#### Exercise objective:
Word for word, restate the lines from the start of the data down to the line with "Han Sen thought", both included.
-- Recorded information follows --
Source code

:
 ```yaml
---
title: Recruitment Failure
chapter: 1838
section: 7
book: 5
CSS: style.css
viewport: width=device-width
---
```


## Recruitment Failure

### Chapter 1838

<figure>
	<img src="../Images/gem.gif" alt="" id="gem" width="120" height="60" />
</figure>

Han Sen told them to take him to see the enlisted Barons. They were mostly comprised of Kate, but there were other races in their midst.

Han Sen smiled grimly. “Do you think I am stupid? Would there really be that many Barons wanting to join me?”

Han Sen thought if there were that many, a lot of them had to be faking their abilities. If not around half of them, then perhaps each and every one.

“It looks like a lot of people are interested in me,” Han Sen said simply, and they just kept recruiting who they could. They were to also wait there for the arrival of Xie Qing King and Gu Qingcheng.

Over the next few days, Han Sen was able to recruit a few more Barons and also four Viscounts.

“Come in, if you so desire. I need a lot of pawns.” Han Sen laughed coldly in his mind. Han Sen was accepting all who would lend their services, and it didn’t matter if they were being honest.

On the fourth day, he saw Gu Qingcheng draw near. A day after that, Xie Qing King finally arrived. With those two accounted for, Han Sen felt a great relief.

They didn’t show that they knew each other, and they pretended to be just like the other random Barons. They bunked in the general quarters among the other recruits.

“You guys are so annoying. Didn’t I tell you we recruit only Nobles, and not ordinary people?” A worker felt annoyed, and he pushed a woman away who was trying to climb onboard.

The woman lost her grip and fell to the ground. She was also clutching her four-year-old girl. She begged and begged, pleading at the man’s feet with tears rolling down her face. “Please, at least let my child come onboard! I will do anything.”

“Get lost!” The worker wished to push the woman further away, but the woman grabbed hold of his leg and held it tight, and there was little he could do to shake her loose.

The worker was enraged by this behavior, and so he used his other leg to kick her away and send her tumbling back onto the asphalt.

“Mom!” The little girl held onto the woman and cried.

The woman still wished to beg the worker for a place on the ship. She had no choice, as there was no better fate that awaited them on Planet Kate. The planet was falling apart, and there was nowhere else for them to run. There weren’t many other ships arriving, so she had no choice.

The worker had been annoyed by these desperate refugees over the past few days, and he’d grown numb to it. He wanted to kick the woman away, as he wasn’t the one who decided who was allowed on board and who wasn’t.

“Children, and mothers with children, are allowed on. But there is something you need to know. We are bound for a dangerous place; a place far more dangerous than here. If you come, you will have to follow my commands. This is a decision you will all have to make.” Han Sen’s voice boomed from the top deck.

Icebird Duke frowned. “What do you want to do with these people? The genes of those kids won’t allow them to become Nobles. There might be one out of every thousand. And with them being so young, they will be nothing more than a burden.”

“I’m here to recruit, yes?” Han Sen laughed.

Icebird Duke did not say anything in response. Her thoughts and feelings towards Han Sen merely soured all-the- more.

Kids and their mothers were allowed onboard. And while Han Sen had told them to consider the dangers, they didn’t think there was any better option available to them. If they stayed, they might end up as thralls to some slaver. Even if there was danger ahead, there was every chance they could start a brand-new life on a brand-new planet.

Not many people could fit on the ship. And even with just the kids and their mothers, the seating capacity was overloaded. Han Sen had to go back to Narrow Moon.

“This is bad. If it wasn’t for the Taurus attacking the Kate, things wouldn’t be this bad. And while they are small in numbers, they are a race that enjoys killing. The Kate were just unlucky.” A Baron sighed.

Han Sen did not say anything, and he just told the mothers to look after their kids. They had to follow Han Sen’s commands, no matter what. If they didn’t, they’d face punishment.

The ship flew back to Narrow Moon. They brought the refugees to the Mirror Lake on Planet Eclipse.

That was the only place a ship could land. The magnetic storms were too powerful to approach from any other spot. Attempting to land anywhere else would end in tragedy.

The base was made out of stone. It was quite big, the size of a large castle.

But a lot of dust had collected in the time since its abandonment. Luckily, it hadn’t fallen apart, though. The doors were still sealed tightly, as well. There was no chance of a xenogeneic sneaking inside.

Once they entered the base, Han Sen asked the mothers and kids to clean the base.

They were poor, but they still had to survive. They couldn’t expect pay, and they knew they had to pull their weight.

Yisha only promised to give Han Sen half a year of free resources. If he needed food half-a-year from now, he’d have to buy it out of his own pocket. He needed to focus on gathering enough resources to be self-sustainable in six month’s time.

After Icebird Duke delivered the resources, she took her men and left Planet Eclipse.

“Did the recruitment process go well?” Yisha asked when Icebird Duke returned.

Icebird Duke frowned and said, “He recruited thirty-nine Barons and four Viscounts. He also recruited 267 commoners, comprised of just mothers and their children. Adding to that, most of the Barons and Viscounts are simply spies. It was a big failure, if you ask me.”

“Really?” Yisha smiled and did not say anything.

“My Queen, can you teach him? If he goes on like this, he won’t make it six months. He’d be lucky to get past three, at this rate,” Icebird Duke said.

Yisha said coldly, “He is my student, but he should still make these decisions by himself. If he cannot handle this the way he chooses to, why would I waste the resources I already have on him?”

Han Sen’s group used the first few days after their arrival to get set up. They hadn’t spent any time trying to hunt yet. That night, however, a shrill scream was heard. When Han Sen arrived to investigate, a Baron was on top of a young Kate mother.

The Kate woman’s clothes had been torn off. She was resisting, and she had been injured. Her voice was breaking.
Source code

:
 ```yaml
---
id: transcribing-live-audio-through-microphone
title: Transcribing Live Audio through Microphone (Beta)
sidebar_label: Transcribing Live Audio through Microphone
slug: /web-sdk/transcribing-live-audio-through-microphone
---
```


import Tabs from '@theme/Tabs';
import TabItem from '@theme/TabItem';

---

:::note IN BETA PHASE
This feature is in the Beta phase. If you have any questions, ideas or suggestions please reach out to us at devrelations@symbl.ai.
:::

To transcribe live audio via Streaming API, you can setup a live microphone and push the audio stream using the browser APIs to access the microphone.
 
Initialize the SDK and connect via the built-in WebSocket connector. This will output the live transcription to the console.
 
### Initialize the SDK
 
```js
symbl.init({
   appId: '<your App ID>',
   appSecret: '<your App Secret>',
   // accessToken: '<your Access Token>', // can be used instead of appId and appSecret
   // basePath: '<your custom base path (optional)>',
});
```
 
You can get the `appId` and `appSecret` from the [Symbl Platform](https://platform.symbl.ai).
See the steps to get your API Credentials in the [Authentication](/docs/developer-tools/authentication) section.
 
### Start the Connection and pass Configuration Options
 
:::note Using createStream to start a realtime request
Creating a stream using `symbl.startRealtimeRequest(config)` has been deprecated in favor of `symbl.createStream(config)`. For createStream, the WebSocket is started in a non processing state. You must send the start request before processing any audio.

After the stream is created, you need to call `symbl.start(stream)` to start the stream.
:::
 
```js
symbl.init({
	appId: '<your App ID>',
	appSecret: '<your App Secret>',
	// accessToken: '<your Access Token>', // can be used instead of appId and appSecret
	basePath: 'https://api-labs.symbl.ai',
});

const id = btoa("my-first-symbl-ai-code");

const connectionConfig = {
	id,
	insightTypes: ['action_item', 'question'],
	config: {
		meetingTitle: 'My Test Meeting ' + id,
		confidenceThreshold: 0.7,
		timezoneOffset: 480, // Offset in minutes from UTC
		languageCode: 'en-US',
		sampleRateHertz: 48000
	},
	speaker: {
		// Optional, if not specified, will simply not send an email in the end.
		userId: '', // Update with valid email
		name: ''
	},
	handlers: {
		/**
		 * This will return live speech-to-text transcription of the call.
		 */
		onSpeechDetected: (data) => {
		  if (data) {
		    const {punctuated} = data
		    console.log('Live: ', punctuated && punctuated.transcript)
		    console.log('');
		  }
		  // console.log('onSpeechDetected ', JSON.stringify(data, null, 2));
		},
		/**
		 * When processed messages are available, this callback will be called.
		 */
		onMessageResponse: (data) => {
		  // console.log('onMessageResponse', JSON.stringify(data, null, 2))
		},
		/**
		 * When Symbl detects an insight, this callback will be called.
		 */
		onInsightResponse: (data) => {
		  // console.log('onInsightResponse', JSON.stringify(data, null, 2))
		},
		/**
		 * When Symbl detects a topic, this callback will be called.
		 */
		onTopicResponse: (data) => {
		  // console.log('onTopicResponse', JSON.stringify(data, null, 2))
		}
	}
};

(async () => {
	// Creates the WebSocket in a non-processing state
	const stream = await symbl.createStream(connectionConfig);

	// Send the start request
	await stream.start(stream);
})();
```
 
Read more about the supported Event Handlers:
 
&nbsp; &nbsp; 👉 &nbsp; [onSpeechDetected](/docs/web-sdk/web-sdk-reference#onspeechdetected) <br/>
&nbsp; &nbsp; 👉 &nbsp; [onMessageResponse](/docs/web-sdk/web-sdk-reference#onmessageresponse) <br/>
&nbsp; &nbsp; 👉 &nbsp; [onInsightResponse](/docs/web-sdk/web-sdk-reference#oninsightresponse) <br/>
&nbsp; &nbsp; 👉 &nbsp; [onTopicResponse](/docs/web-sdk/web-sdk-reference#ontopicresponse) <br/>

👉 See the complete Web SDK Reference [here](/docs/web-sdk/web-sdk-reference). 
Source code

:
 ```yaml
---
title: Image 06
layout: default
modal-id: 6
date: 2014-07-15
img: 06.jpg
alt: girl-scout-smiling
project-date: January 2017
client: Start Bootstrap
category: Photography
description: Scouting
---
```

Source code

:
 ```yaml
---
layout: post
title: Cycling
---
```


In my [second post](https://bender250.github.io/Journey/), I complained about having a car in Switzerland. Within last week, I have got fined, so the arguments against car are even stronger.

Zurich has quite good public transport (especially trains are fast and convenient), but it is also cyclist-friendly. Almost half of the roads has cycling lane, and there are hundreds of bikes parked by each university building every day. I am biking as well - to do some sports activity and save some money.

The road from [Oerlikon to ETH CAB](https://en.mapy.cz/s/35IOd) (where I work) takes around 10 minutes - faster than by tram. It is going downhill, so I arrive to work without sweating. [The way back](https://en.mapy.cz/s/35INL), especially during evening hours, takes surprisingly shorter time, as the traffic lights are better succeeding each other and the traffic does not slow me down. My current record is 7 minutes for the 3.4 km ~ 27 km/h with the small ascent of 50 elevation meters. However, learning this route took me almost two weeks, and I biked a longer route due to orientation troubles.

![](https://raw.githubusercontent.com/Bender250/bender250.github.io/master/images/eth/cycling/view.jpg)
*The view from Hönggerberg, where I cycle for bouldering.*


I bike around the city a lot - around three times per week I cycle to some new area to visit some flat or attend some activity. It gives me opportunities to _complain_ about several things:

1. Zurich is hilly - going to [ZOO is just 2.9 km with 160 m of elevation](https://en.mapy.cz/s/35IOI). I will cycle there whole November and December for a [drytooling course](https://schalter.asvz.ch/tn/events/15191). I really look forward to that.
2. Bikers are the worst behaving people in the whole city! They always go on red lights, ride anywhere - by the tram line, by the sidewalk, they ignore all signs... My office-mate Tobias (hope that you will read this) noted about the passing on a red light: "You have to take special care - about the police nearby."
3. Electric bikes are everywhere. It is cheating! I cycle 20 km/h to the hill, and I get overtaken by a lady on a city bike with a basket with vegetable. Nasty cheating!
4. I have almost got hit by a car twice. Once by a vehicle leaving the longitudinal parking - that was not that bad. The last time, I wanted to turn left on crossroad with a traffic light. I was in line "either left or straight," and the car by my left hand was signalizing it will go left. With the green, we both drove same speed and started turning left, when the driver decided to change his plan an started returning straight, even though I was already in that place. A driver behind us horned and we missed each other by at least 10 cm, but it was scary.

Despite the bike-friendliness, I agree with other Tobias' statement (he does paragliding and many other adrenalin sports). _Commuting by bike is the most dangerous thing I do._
-- Recorded information concluded --
#### Task result:
Source code

:
 ```yaml
---
title: Recruitment Failure
chapter: 1838
section: 7
book: 5
CSS: style.css
viewport: width=device-width
---
```


## Recruitment Failure

### Chapter 1838

<figure>
	<img src="../Images/gem.gif" alt="" id="gem" width="120" height="60" />
</figure>

Han Sen told them to take him to see the enlisted Barons. They were mostly comprised of Kate, but there were other races in their midst.

Han Sen smiled grimly. “Do you think I am stupid? Would there really be that many Barons wanting to join me?”

Han Sen thought if there were that many, a lot of them had to be faking their abilities. If not around half of them, then perhaps each and every one.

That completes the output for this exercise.